The jump from elementary school to middle school is seemingly bigger than I anticipated, and believe me, I anticipated. First off, it is so much larger in size than elementary school, like more than three times the size. Secondly, the expectation that the kids handle responsibility themselves is much bigger than it has been up to now. It is called middle school, which implies that it is in between elementary and high school, except it so far resembles high school much more than elementary. From the first day at drop off, it was apparent that a parent is no longer welcome to walk their kid into school, which I completely get, but it still felt jarring and abrupt. At pick up, there were still so many other kids around that there was no reunion hug, but rather a cool nod hello.
More than anything else, my daughter cares about what her peers are doing. She will have no part of any activity that doesn't involve a friend. She cares so much about this that it dictates her decisions about things she loves, and causes her to forgo doing those things if a friend isn't with her. She cares more about what other people think than she did a week ago. She suddenly has an interest in certain types of clothing, not because she likes it, but because so many people are wearing that kind of shirt at school this week. I understand that peers play a huge roll at this age and I know this is a completely natural phase, but I want to make sure her own opinions about herself and who she is, don't get tarnished along the way.
This is quite possibly the most uncomfortable age physically and emotionally. Hormones and body changes are not fun. Feelings are bigger than they used to be, yet the expectation to play it cool and be chill are also bigger. Drama is bigger too. Whether it is a bug bite or confusing homework assignment, the reaction is catastrophic. I made the mistake of trying to lighten the moment the other day and instantly made it worse. I am trying to be patient and kind, but sometimes it is challenging for me to abstain from saying what she is going through isn't that big of a deal. I need to remember that it feels big for her and that being neutral and calm will help shrink the size of the problem sooner.
She seems to be pulling away from me more and more, on a daily basis. After school, she walks with friends while they all wait for their younger siblings to get out of elementary school, and they hang, buy blended drinks at the little cafe on the corner, and play on their phones, that a few of them have. I want to give her a bit of rope, but I am unsure just how much to give. I am of course concerned about the content they are looking at on the phones, and I wonder when I see them taking photos of each other where those photos will end up. I am also feeling such a loss of influence, when I see her buying junky after school snacks so she can eat the same things as her friends.

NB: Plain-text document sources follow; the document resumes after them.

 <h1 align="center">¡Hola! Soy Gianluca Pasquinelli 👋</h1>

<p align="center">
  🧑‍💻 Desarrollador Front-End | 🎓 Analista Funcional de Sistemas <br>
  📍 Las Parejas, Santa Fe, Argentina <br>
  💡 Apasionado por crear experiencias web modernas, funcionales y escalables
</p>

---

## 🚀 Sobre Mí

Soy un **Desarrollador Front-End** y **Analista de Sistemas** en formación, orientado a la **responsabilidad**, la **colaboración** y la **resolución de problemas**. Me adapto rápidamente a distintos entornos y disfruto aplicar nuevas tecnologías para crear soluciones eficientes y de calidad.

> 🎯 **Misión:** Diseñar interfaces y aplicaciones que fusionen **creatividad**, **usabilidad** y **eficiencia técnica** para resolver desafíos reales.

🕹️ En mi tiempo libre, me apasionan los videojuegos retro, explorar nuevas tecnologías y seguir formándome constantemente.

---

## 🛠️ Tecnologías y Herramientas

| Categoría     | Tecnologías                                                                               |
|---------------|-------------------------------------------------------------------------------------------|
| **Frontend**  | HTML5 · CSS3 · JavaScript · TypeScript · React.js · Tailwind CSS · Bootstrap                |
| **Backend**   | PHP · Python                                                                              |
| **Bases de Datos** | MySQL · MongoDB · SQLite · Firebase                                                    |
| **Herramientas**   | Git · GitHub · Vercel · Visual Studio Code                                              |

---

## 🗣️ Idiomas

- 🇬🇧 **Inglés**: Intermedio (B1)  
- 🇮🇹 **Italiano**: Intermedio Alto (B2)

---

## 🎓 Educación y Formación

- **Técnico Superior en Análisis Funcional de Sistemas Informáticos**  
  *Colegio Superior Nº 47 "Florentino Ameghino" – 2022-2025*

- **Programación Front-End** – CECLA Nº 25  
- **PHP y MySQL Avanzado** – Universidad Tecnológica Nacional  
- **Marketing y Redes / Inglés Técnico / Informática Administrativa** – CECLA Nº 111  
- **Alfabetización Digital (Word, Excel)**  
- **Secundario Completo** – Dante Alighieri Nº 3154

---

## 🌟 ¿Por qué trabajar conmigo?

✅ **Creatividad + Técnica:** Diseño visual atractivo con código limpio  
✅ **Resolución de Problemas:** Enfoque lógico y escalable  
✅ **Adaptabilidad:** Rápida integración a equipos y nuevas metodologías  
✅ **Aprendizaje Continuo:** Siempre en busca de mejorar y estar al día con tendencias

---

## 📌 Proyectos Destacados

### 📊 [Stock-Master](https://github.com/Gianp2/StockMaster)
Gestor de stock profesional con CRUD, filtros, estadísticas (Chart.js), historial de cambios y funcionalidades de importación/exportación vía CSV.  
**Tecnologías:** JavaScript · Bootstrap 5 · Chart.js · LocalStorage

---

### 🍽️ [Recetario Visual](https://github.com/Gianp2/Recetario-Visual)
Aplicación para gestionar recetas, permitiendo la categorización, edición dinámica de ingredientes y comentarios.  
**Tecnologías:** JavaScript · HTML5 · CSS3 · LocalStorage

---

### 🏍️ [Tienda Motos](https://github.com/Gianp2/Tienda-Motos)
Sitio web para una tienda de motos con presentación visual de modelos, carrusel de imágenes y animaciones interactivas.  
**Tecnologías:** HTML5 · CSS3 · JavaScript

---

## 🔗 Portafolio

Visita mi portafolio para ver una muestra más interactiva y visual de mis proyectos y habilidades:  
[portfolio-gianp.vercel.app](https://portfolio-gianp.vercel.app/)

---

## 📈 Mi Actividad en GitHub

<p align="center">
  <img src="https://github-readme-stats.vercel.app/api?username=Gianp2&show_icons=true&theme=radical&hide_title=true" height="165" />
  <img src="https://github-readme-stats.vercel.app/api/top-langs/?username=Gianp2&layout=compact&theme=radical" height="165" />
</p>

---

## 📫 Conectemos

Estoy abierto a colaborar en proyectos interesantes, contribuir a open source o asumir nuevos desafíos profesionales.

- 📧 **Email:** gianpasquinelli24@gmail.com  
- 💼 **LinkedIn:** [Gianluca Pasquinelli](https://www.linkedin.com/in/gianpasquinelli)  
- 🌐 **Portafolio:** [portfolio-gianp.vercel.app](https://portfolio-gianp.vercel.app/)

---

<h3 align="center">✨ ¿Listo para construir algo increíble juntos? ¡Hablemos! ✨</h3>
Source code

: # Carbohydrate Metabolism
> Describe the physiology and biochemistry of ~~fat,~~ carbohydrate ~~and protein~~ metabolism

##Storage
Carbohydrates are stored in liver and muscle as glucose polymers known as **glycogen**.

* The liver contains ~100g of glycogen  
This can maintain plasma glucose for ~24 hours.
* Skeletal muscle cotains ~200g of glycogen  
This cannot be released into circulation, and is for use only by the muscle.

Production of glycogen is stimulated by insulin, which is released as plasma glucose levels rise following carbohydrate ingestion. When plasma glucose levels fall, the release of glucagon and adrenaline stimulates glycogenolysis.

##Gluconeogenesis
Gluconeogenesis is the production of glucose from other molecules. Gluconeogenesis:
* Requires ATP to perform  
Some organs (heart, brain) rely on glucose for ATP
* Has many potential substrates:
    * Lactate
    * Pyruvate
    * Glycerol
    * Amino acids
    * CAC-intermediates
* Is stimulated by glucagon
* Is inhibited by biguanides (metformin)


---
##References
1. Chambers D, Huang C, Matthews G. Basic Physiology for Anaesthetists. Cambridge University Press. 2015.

I’m hoping that a healthier afternoon plan will begin when the school library is open for them to do homework in, but for now, I am giving her rope quite a bit of slack, while fighting my own urge to grab on tighter.
There are two very different kids I’m getting to know these days. One is the kid who gets worked up about what to wear to school, when she’ll get her own phone, and doesn't hold my hand as much. The other is the child who is
still a child, runs back to me in the morning before drop off to get one more kiss before anyone sees, or cries to me at night because she misses her old school, and still crawls into my arms asking me to cuddle her. We both have our feet in two different worlds right now and that feels pretty unstable. Middle School is called Middle School for a reason, but I hope and pray that getting her footing doesn't take all three years. I know the kid I sent off to the first day is still in there, but I miss her already.